Exercise prompt: The records sit below this line. Repeat all of them exactly.

(Excerpts from a dataset)
%%

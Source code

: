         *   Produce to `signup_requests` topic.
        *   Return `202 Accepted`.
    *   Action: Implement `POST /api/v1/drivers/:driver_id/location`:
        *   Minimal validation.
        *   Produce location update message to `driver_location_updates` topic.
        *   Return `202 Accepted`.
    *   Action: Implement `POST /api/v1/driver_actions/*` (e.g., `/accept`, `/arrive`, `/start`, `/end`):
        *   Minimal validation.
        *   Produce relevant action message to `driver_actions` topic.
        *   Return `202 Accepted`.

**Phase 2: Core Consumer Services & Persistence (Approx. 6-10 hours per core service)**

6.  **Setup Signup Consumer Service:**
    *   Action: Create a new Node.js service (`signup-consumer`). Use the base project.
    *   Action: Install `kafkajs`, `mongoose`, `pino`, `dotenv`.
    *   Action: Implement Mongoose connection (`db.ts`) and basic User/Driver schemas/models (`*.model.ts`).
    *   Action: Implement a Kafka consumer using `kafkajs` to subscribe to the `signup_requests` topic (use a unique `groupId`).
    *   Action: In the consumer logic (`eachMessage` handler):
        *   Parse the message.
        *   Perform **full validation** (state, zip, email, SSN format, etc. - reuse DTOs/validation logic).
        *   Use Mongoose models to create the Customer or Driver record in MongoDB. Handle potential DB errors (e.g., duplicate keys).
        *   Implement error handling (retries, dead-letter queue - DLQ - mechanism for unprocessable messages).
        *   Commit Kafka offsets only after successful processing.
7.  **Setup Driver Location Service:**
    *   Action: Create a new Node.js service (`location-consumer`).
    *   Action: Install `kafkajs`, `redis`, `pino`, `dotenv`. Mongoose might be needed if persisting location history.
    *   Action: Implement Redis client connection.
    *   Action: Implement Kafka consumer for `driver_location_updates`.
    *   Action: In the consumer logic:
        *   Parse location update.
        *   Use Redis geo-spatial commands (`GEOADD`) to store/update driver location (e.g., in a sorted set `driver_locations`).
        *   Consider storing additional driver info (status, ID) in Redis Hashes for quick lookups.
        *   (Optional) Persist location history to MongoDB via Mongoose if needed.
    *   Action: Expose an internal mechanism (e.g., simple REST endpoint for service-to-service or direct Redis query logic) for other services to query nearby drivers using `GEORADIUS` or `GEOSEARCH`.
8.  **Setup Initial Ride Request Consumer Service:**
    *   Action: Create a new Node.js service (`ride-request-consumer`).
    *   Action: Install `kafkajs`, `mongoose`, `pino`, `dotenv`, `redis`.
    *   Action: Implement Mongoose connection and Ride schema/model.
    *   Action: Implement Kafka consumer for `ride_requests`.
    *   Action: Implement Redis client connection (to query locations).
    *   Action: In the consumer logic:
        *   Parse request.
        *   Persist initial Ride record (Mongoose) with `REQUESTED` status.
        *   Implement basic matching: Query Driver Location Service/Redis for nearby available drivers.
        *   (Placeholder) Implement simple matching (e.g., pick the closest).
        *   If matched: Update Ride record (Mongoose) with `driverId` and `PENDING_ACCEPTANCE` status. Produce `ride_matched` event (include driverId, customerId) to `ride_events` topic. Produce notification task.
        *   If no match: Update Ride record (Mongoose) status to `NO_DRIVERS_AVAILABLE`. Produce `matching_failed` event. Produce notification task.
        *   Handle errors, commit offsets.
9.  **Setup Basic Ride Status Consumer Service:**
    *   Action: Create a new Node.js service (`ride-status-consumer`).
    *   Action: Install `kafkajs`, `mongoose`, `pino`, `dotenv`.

%%

Completed task:
Source code

:         *   Produce to `signup_requests` topic.
        *   Return `202 Accepted`.
    *   Action: Implement `POST /api/v1/drivers/:driver_id/location`:
        *   Minimal validation.
        *   Produce location update message to `driver_location_updates` topic.
        *   Return `202 Accepted`.
    *   Action: Implement `POST /api/v1/driver_actions/*` (e.g., `/accept`, `/arrive`, `/start`, `/end`):
        *   Minimal validation.
        *   Produce relevant action message to `driver_actions` topic.
        *   Return `202 Accepted`.

**Phase 2: Core Consumer Services & Persistence (Approx. 6-10 hours per core service)**

6.  **Setup Signup Consumer Service:**
    *   Action: Create a new Node.js service (`signup-consumer`). Use the base project.
    *   Action: Install `kafkajs`, `mongoose`, `pino`, `dotenv`.
    *   Action: Implement Mongoose connection (`db.ts`) and basic User/Driver schemas/models (`*.model.ts`).
    *   Action: Implement a Kafka consumer using `kafkajs` to subscribe to the `signup_requests` topic (use a unique `groupId`).
    *   Action: In the consumer logic (`eachMessage` handler):
        *   Parse the message.
        *   Perform **full validation** (state, zip, email, SSN format, etc. - reuse DTOs/validation logic).
        *   Use Mongoose models to create the Customer or Driver record in MongoDB. Handle potential DB errors (e.g., duplicate keys).
        *   Implement error handling (retries, dead-letter queue - DLQ - mechanism for unprocessable messages).
        *   Commit Kafka offsets only after successful processing.
7.  **Setup Driver Location Service:**
    *   Action: Create a new Node.js service (`location-consumer`).
    *   Action: Install `kafkajs`, `redis`, `pino`, `dotenv`. Mongoose might be needed if persisting location history.
    *   Action: Implement Redis client connection.
    *   Action: Implement Kafka consumer for `driver_location_updates`.
    *   Action: In the consumer logic:
        *   Parse location update.
        *   Use Redis geo-spatial commands (`GEOADD`) to store/update driver location (e.g., in a sorted set `driver_locations`).
        *   Consider storing additional driver info (status, ID) in Redis Hashes for quick lookups.
        *   (Optional) Persist location history to MongoDB via Mongoose if needed.
    *   Action: Expose an internal mechanism (e.g., simple REST endpoint for service-to-service or direct Redis query logic) for other services to query nearby drivers using `GEORADIUS` or `GEOSEARCH`.
8.  **Setup Initial Ride Request Consumer Service:**
    *   Action: Create a new Node.js service (`ride-request-consumer`).
    *   Action: Install `kafkajs`, `mongoose`, `pino`, `dotenv`, `redis`.
    *   Action: Implement Mongoose connection and Ride schema/model.
    *   Action: Implement Kafka consumer for `ride_requests`.
    *   Action: Implement Redis client connection (to query locations).
    *   Action: In the consumer logic:
        *   Parse request.
        *   Persist initial Ride record (Mongoose) with `REQUESTED` status.
        *   Implement basic matching: Query Driver Location Service/Redis for nearby available drivers.
        *   (Placeholder) Implement simple matching (e.g., pick the closest).
        *   If matched: Update Ride record (Mongoose) with `driverId` and `PENDING_ACCEPTANCE` status. Produce `ride_matched` event (include driverId, customerId) to `ride_events` topic. Produce notification task.
        *   If no match: Update Ride record (Mongoose) status to `NO_DRIVERS_AVAILABLE`. Produce `matching_failed` event. Produce notification task.
        *   Handle errors, commit offsets.
9.  **Setup Basic Ride Status Consumer Service:**
    *   Action: Create a new Node.js service (`ride-status-consumer`).
    *   Action: Install `kafkajs`, `mongoose`, `pino`, `dotenv`.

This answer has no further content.